ACTION ITEM -
Please return all lines from the records below that include the string "Karma".

━━━ DATA RECORDS ━━━

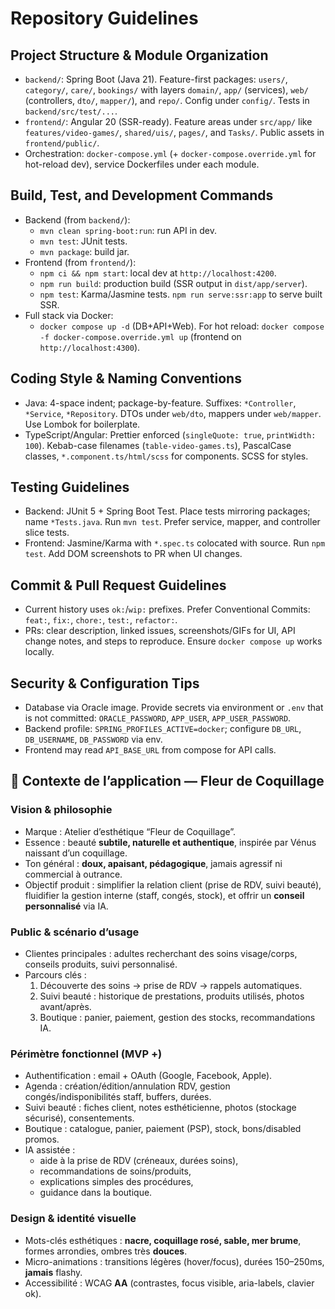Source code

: # Repository Guidelines

## Project Structure & Module Organization
- `backend/`: Spring Boot (Java 21). Feature-first packages: `users/`, `category/`, `care/`, `bookings/` with layers `domain/`, `app/` (services), `web/` (controllers, `dto/`, `mapper/`), and `repo/`. Config under `config/`. Tests in `backend/src/test/...`.
- `frontend/`: Angular 20 (SSR-ready). Feature areas under `src/app/` like `features/video-games/`, `shared/uis/`, `pages/`, and `Tasks/`. Public assets in `frontend/public/`.
- Orchestration: `docker-compose.yml` (+ `docker-compose.override.yml` for hot-reload dev), service Dockerfiles under each module.

## Build, Test, and Development Commands
- Backend (from `backend/`):
  - `mvn clean spring-boot:run`: run API in dev.
  - `mvn test`: JUnit tests.
  - `mvn package`: build jar.
- Frontend (from `frontend/`):
  - `npm ci && npm start`: local dev at `http://localhost:4200`.
  - `npm run build`: production build (SSR output in `dist/app/server`).
  - `npm test`: Karma/Jasmine tests. `npm run serve:ssr:app` to serve built SSR.
- Full stack via Docker:
  - `docker compose up -d` (DB+API+Web). For hot reload: `docker compose -f docker-compose.override.yml up` (frontend on `http://localhost:4300`).

## Coding Style & Naming Conventions
- Java: 4-space indent; package-by-feature. Suffixes: `*Controller`, `*Service`, `*Repository`. DTOs under `web/dto`, mappers under `web/mapper`. Use Lombok for boilerplate.
- TypeScript/Angular: Prettier enforced (`singleQuote: true`, `printWidth: 100`). Kebab-case filenames (`table-video-games.ts`), PascalCase classes, `*.component.ts/html/scss` for components. SCSS for styles.

## Testing Guidelines
- Backend: JUnit 5 + Spring Boot Test. Place tests mirroring packages; name `*Tests.java`. Run `mvn test`. Prefer service, mapper, and controller slice tests.
- Frontend: Jasmine/Karma with `*.spec.ts` colocated with source. Run `npm test`. Add DOM screenshots to PR when UI changes.

## Commit & Pull Request Guidelines
- Current history uses `ok:`/`wip:` prefixes. Prefer Conventional Commits: `feat:`, `fix:`, `chore:`, `test:`, `refactor:`.
- PRs: clear description, linked issues, screenshots/GIFs for UI, API change notes, and steps to reproduce. Ensure `docker compose up` works locally.

## Security & Configuration Tips
- Database via Oracle image. Provide secrets via environment or `.env` that is not committed: `ORACLE_PASSWORD`, `APP_USER`, `APP_USER_PASSWORD`.
- Backend profile: `SPRING_PROFILES_ACTIVE=docker`; configure `DB_URL`, `DB_USERNAME`, `DB_PASSWORD` via env.
- Frontend may read `API_BASE_URL` from compose for API calls.

## 🐚 Contexte de l’application — Fleur de Coquillage

### Vision & philosophie
- Marque : Atelier d’esthétique “Fleur de Coquillage”.
- Essence : beauté **subtile, naturelle et authentique**, inspirée par Vénus naissant d’un coquillage.
- Ton général : **doux, apaisant, pédagogique**, jamais agressif ni commercial à outrance.
- Objectif produit : simplifier la relation client (prise de RDV, suivi beauté), fluidifier la gestion interne (staff, congés, stock), et offrir un **conseil personnalisé** via IA.

### Public & scénario d’usage
- Clientes principales : adultes recherchant des soins visage/corps, conseils produits, suivi personnalisé.
- Parcours clés :
    1) Découverte des soins → prise de RDV → rappels automatiques.
    2) Suivi beauté : historique de prestations, produits utilisés, photos avant/après.
    3) Boutique : panier, paiement, gestion des stocks, recommandations IA.

### Périmètre fonctionnel (MVP +)
- Authentification : email + OAuth (Google, Facebook, Apple).
- Agenda : création/édition/annulation RDV, gestion congés/indisponibilités staff, buffers, durées.
- Suivi beauté : fiches client, notes esthéticienne, photos (stockage sécurisé), consentements.
- Boutique : catalogue, panier, paiement (PSP), stock, bons/disabled promos.
- IA assistée :
    - aide à la prise de RDV (créneaux, durées soins),
    - recommandations de soins/produits,
    - explications simples des procédures,
    - guidance dans la boutique.

### Design & identité visuelle
- Mots-clés esthétiques : **nacre, coquillage rosé, sable, mer brume**, formes arrondies, ombres très **douces**.
- Micro-animations : transitions légères (hover/focus), durées 150–250ms, **jamais** flashy.
- Accessibilité : WCAG **AA** (contrastes, focus visible, aria-labels, clavier ok).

━━━

OUTPUT OF THE EXERCISE -
  - `npm test`: Karma/Jasmine tests. `npm run serve:ssr:app` to serve built SSR.
- Frontend: Jasmine/Karma with `*.spec.ts` colocated with source. Run `npm test`. Add DOM screenshots to PR when UI changes.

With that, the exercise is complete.